*** Opening LISTED ENTRIES ***

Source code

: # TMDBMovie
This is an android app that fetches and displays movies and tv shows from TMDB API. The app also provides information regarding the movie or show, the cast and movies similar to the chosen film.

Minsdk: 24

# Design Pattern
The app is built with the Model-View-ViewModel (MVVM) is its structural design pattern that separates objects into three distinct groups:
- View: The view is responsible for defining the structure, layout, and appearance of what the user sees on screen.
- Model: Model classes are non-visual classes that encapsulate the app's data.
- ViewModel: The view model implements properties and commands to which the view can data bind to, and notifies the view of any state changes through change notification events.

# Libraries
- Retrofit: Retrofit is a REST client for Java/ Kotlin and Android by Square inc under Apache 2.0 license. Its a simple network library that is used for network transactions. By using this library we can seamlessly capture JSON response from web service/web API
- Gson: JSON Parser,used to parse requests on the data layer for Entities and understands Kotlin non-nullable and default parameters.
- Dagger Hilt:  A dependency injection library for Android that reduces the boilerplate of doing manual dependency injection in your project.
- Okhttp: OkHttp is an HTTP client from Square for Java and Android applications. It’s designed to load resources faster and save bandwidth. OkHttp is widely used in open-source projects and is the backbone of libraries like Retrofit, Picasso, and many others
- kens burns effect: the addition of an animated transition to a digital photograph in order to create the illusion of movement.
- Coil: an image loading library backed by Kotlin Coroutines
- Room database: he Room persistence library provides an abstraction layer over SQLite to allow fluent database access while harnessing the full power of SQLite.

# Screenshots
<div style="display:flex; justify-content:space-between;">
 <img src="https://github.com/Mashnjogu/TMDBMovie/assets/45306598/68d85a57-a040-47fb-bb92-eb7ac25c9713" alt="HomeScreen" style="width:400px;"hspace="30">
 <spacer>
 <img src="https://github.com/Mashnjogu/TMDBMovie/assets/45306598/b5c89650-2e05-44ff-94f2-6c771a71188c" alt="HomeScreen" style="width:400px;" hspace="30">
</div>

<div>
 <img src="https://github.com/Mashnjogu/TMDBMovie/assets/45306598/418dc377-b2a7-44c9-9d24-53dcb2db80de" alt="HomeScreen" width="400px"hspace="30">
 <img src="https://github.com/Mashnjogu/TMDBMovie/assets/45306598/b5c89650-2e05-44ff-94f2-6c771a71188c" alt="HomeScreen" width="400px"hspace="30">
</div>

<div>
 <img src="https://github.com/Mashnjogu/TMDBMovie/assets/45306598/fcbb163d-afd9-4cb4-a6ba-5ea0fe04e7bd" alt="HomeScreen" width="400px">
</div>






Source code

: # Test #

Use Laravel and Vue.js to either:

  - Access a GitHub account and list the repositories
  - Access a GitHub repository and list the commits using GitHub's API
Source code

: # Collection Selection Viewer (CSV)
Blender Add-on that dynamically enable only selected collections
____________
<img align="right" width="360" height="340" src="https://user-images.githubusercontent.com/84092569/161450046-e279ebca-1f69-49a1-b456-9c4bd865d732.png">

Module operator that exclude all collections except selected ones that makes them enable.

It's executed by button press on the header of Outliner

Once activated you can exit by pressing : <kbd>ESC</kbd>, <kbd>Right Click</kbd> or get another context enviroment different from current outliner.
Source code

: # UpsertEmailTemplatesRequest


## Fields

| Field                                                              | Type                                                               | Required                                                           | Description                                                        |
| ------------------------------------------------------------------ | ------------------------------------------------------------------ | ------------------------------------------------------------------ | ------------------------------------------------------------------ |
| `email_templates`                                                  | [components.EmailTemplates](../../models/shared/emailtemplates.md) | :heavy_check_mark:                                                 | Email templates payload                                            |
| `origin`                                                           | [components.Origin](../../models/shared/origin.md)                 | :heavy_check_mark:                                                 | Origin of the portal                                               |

*** Closing LISTED ENTRIES ***

YOUR INSTRUCTIONS: Copy out exactly the lines that begin at the one with "It's executed by" and end at the close of the material above; nothing else belongs in the answer.

WRITTEN REPLY:
It's executed by button press on the header of Outliner

Once activated you can exit by pressing : <kbd>ESC</kbd>, <kbd>Right Click</kbd> or get another context enviroment different from current outliner.
Source code

: # UpsertEmailTemplatesRequest


## Fields

| Field                                                              | Type                                                               | Required                                                           | Description                                                        |
| ------------------------------------------------------------------ | ------------------------------------------------------------------ | ------------------------------------------------------------------ | ------------------------------------------------------------------ |
| `email_templates`                                                  | [components.EmailTemplates](../../models/shared/emailtemplates.md) | :heavy_check_mark:                                                 | Email templates payload                                            |
| `origin`                                                           | [components.Origin](../../models/shared/origin.md)                 | :heavy_check_mark:                                                 | Origin of the portal                                               |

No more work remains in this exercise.